# I just can't get over him



## mads80 (Jun 16, 2015)

About 9 months ago my husband and i finally separated. Things had not been right for a while and it was a mutual agreement. The last thing i wanted to do after us separating was meet someone else, but it happened. It all started out very friendly, but as time went on i started to grow feelings for him. He too had been through a separation and divorce so he became someone i confided in and felt he understood going through it all.

So for a while we would meet up for drinks or dinner. He told me he was very attracted to me physically but did not see relationship potential and just wanted to be friends. I said i understood and thought he may just be letting me down easy, but he still continued to talk to me.

After a while i started to sleep with him. I liked him so much that i caved and was hoping he may want to be with me. I know this never works with guys, but i felt so into him it was like temporarily being with him in the moment. I would stay over, we would cuddle and watch movies and he even said to me you know this isn't just about sex for me and he hoped i knew he cared more for me than my ex ever did. 

Things were going okay for a few weeks and then i found out he had slept with someone else. He never actually admitted it, but i found out from someone else who knew him in a pure fluke situation. It was a mutual friend we had that we didn't even know we had until later on. It upset me because he told me that he wouldn't be sleeping with anyone else even though we were having casual sex, and if he was he would let me know, but i was the only one he was and wanted to sleep with.

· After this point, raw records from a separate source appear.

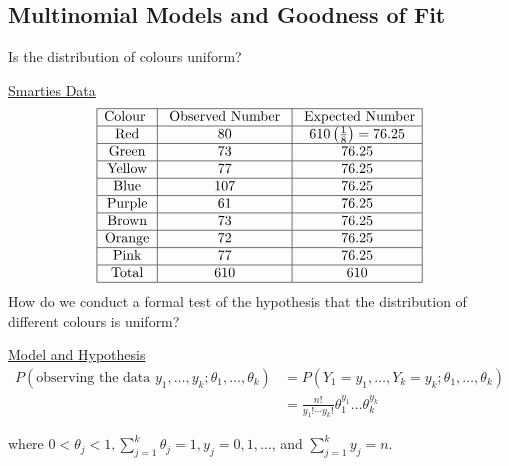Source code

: \subsection{Multinomial Models and Goodness of Fit}
Is the distribution of colours uniform?

\underline{Smarties Data}
\[ \begin{array}{|c|c|c|}
        \hline
        \text{Colour } & \text{ Observed Number } & \text{ Expected Number}           \\
        \hline
        \text{Red}     & 80                       & 610\left(\frac{1}{8}\right)=76.25 \\
        \hline
        \text{Green}   & 73                       & 76.25                             \\
        \hline
        \text{Yellow}  & 77                       & 76.25                             \\
        \hline
        \text{Blue}    & 107                      & 76.25                             \\
        \hline
        \text{Purple}  & 61                       & 76.25                             \\
        \hline
        \text{Brown}   & 73                       & 76.25                             \\
        \hline
        \text{Orange}  & 72                       & 76.25                             \\
        \hline
        \text{Pink}    & 77                       & 76.25                             \\
        \hline
        \text{Total}   & 610                      & 610                               \\
        \hline
    \end{array} \]
How do we conduct a formal test of the hypothesis that the distribution of different
colours is uniform?

\underline{Model and Hypothesis}
\begin{align*}
    P\left(\text{observing the data } y_{1}, \ldots, y_{k} ; \theta_{1}, \ldots, \theta_{k}\right)
     & =P\left(Y_{1}=y_{1}, \ldots, Y_{k}=y_{k} ; \theta_{1}, \ldots, \theta_{k}\right) \\
     & =\frac{n !}{y_{1} ! \cdots y_{k} !} \theta_{1}^{y_{1}} \dots \theta_{k}^{y_{k}}
\end{align*}

where $0<\theta_{j}<1, \sum_{j=1}^{k} \theta_{j}=1, y_{j}=0,1, \ldots$, and $\sum_{j=1}^{k} y_{j}=n$.

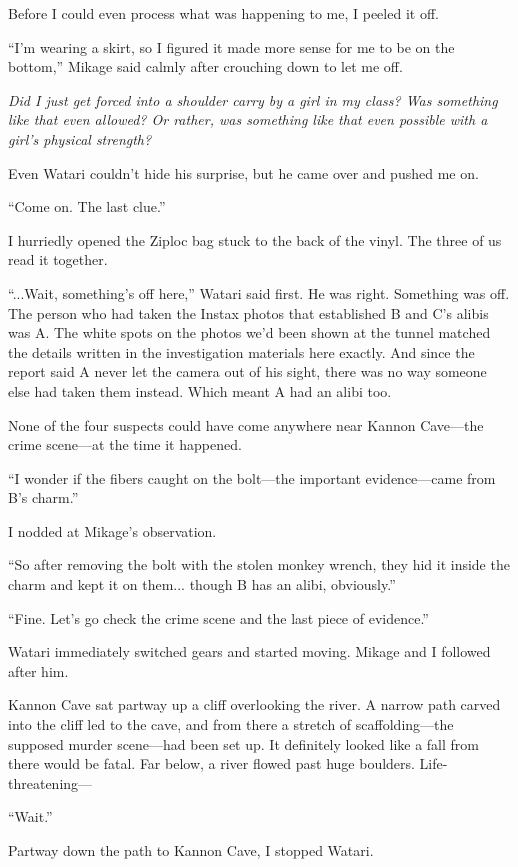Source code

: \documentclass[
    a4paper,
    12pt,
    twoside,
    openany,
    UTF8,
    fontset=windows
]{ctexbook}
\begin{document}
Before I could even process what was happening to me, I peeled it off.

``I'm wearing a skirt, so I figured it made more sense for me to be on the bottom,'' Mikage said calmly after crouching down to let me off.

\textit{Did I just get forced into a shoulder carry by a girl in my class? Was something like that even allowed? Or rather, was something like that even possible with a girl's physical strength?}

Even Watari couldn't hide his surprise, but he came over and pushed me on.

``Come on. The last clue.''

I hurriedly opened the Ziploc bag stuck to the back of the vinyl. The three of us read it together.

``...Wait, something's off here,'' Watari said first. He was right. Something was off. The person who had taken the Instax photos that established B and C's alibis was A. The white spots on the photos we'd been shown at the tunnel matched the details written in the investigation materials here exactly. And since the report said A never let the camera out of his sight, there was no way someone else had taken them instead. Which meant A had an alibi too.

None of the four suspects could have come anywhere near Kannon Cave---the crime scene---at the time it happened.

``I wonder if the fibers caught on the bolt---the important evidence---came from B's charm.''

I nodded at Mikage's observation.

``So after removing the bolt with the stolen monkey wrench, they hid it inside the charm and kept it on them... though B has an alibi, obviously.''

``Fine. Let's go check the crime scene and the last piece of evidence.''

Watari immediately switched gears and started moving. Mikage and I followed after him.

Kannon Cave sat partway up a cliff overlooking the river. A narrow path carved into the cliff led to the cave, and from there a stretch of scaffolding---the supposed murder scene---had been set up. It definitely looked like a fall from there would be fatal. Far below, a river flowed past huge boulders. Life-threatening---

``Wait.''

Partway down the path to Kannon Cave, I stopped Watari.
\end{document}
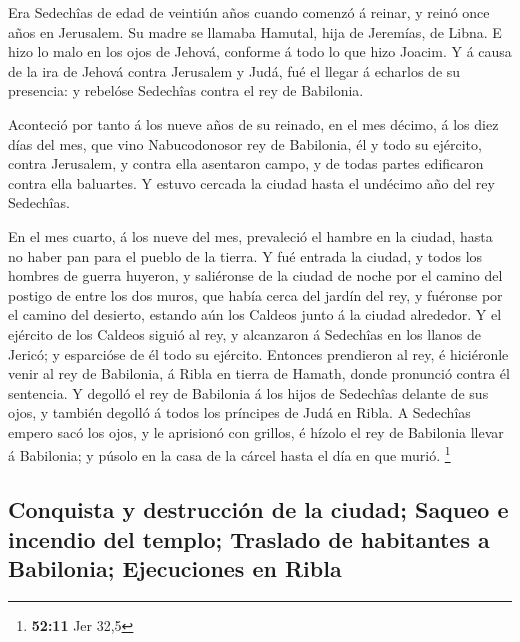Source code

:  Era Sedechîas de edad de veintiún años cuando comenzó á
reinar, y reinó once años en Jerusalem. Su madre se llamaba Hamutal,
hija de Jeremías, de Libna.  E hizo lo malo en los ojos de
Jehová, conforme á todo lo que hizo Joacim.  Y á causa de la
ira de Jehová contra Jerusalem y Judá, fué el llegar á echarlos de su
presencia: y rebelóse Sedechîas contra el rey de Babilonia.

 Aconteció por tanto á los nueve años de su reinado, en el
mes décimo, á los diez días del mes, que vino Nabucodonosor rey de
Babilonia, él y todo su ejército, contra Jerusalem, y contra ella
asentaron campo, y de todas partes edificaron contra ella baluartes.
 Y estuvo cercada la ciudad hasta el undécimo año del rey
Sedechîas.

 En el mes cuarto, á los nueve del mes, prevaleció el hambre
en la ciudad, hasta no haber pan para el pueblo de la tierra.
 Y fué entrada la ciudad, y todos los hombres de guerra
huyeron, y saliéronse de la ciudad de noche por el camino del postigo de
entre los dos muros, que había cerca del jardín del rey, y fuéronse por
el camino del desierto, estando aún los Caldeos junto á la ciudad
alrededor.  Y el ejército de los Caldeos siguió al rey, y
alcanzaron á Sedechîas en los llanos de Jericó; y esparcióse de él todo
su ejército.  Entonces prendieron al rey, é hiciéronle venir
al rey de Babilonia, á Ribla en tierra de Hamath, donde pronunció contra
él sentencia.  Y degolló el rey de Babilonia á los hijos de
Sedechîas delante de sus ojos, y también degolló á todos los príncipes
de Judá en Ribla.  A Sedechîas empero sacó los ojos, y le
aprisionó con grillos, é hízolo el rey de Babilonia llevar á Babilonia;
y púsolo en la casa de la cárcel hasta el día en que murió. \footnote{\textbf{52:11}
  Jer 32,5}

\hypertarget{conquista-y-destrucciuxf3n-de-la-ciudad-saqueo-e-incendio-del-templo-traslado-de-habitantes-a-babilonia-ejecuciones-en-ribla}{%
\subsection{Conquista y destrucción de la ciudad; Saqueo e incendio del
templo; Traslado de habitantes a Babilonia; Ejecuciones en
Ribla}\label{conquista-y-destrucciuxf3n-de-la-ciudad-saqueo-e-incendio-del-templo-traslado-de-habitantes-a-babilonia-ejecuciones-en-ribla}}

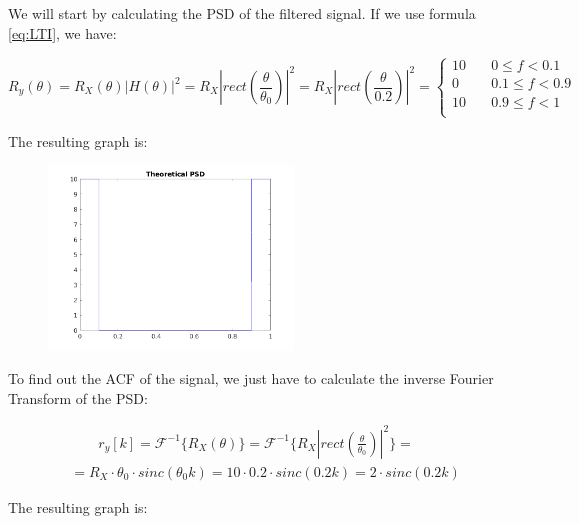 \documentclass[a4paper,11pt]{article}
\begin{document}
We will start by calculating the PSD of the filtered signal. If we use formula
\eqref{eq:LTI}, we have:

\begin{equation}\label{eq:R_hd_th}
   R_y(\theta) = R_X(\theta) |H(\theta)|^2 =
   R_X |rect(\frac{\theta}{\theta_0})|^2 =
   R_X |rect(\frac{\theta}{0.2})|^2 =
   \begin{cases}
     10 &\quad 0 \le f < 0.1\\
     0 &\quad 0.1 \le f < 0.9\\
     10 &\quad 0.9 \le f < 1\\
   \end{cases}
\end{equation}

\newpage

The resulting graph is:

\begin{figure}[!hp]
    \begin{center}
      \includegraphics[width=0.58\textwidth]{images/study1/R_hd_th.png}
    \end{center}
\end{figure}

To find out the ACF of the signal, we just have to calculate the inverse Fourier
Transform of the PSD:

\begin{equation}\label{eq:r_hd_th}
  \begin{split}
   & \qquad r_y[k] = \mathcal{F}^{-1}\{R_X(\theta)\} =
   \mathcal{F}^{-1}\{R_X|rect(\frac{\theta}{\theta_0})|^2\} = \\
   & = R_X\cdot\theta_0\cdot sinc(\theta_0 k) =
   10\cdot0.2\cdot sinc(0.2 k) = 2\cdot sinc(0.2 k)
 \end{split}
 \end{equation}

The resulting graph is:
\end{document}
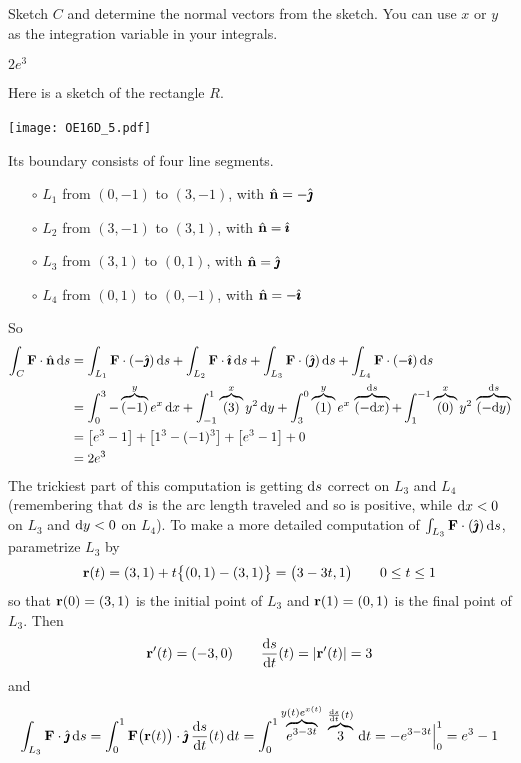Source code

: \begin{hint} 
Sketch $C$ and determine the normal vectors from the sketch. You can use $x$ or $y$ as the integration variable in your 
           integrals.
\end{hint}

\begin{answer} 
$2e^3$
\end{answer}

\begin{solution} 
Here is a sketch of the rectangle $R$.

\begin{center}
     \texttt{[image: OE16D\_5.pdf]}\
\end{center}

Its boundary consists of four line segments.
\begin{itemize}\itemsep1pt \parskip0pt  %
\item[$\circ$]
$L_1$ from $(0,-1)$ to $(3,-1)$, with $\hat{\mathbf{n}} = -\hat{\pmb{\jmath}}$
\item[$\circ$]
$L_2$ from $(3,-1)$ to $(3,1)$, with $\hat{\mathbf{n}} = \hat{\pmb{\imath}}$
\item[$\circ$]
$L_3$ from $(3,1)$ to $(0,1)$, with $\hat{\mathbf{n}} = \hat{\pmb{\jmath}}$
\item[$\circ$]
$L_4$ from $(0,1)$ to $(0,-1)$, with $\hat{\mathbf{n}} = -\hat{\pmb{\imath}}$
\end{itemize}
So
\begin{align*}
\int_C \mathbf{F}\cdot\hat{\mathbf{n}}\,\mathrm{d}s
&= \int_{L_1} \mathbf{F}\cdot(-\hat{\pmb{\jmath}})\,\mathrm{d}s
   +\int_{L_2} \mathbf{F}\cdot \hat{\pmb{\imath}}\,\mathrm{d}s
   +\int_{L_3} \mathbf{F}\cdot(\hat{\pmb{\jmath}})\,\mathrm{d}s
   +\int_{L_4} \mathbf{F}\cdot(-\hat{\pmb{\imath}})\,\mathrm{d}s \\
&= \int_0^3  -\overbrace{(-1)}^{y}e^x\,\mathrm{d}x
   +\int_{-1}^1  \overbrace{(3)}^{x}y^2\,\mathrm{d}y
   +\int^0_3  \overbrace{(1)}^{y}e^x\,\overbrace{(-\mathrm{d}x)}^{\mathrm{d}s}
   +\int^{-1}_1  \overbrace{(0)}^{x}y^2\,\overbrace{(-\mathrm{d}y)}^{\mathrm{d}s} \\
&=\big[e^3-1\big]+\big[1^3-(-1)^3\big] + \big[e^3-1\big]+0 \\
&=2e^3
\end{align*}
The trickiest part of this computation is getting $\mathrm{d}s$ correct on
$L_3$ and $L_4$ (remembering that $\mathrm{d}s$ is the arc length traveled
and so is positive, while $\mathrm{d}x<0$ on $L_3$ and $\mathrm{d}y<0$ on $L_4$).
To make a more detailed computation of $\int_{L_3} \mathbf{F}\cdot(\hat{\pmb{\jmath}})\,\mathrm{d}s$,
parametrize $L_3$ by
\begin{equation*}
\mathbf{r}(t) = (3,1) + t\big\{(0,1)-(3,1)\big\}
       = \big(3-3t,1\big)\qquad
0\le t\le 1
\end{equation*}
so that $\mathbf{r}(0) = (3,1)$ is the initial point of $L_3$ and
$\mathbf{r}(1) = (0,1)$ is the final point of $L_3$. Then
\begin{equation*}
\vr'(t) = (-3,0)\qquad
\diff{s}{t}(t) = |\vr'(t)| = 3
\end{equation*}
and
\begin{align*}
\int_{L_3} \vF\cdot \hj\,\dee{s}
=\int_0^1 \vF\big(\vr(t)\big)\cdot \hj\,\diff{s}{t}(t)\,\dee{t}
=\int_0^1\overbrace{e^{3-3t}}^{y(t)e^{x(t)}}\,
\overbrace{3}^{\diff{s}{t}(t)}\,\dee{t}
=-e^{3-3t}\Big|_0^1
=e^3-1
\end{align*}
\end{solution}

A few weeks into us sleeping together, i told him i was falling in love with him and i still continued sleeping with him because i was too weak to stop it. I had never felt this way about anyone before. How much i liked him, i felt inferior around him, nervous. I have never experienced it before in my life.

The last time we slept together was strange. I stayed over but he didn't cuddle and wasn't affectionate like usual. Something seemed very off and this was the first time i ever felt like it was casual sex and it made me feel cheap. After he told me that he didn't think we should sleep together anymore because of my feelings and he didn't want anything with anyone for a while, even casual sex. 

He always told me before we had sex we were friends and the friendship came first, but when the sex ended we never hung out as friends. He would always say he was just busy and stuff and we would hang out if i stopped nagging him about not hanging out. We got into an argument because i felt like he used me for sex and was using us being "friends" as a way to not sound so harsh about not wanting sex. I have a lot going on in my life but i was always there for him. I would ask how he was and he would just answer but not ask how i was, same when i asked about his plans for the weekend. He never showed any interest in how i was as an actual friend.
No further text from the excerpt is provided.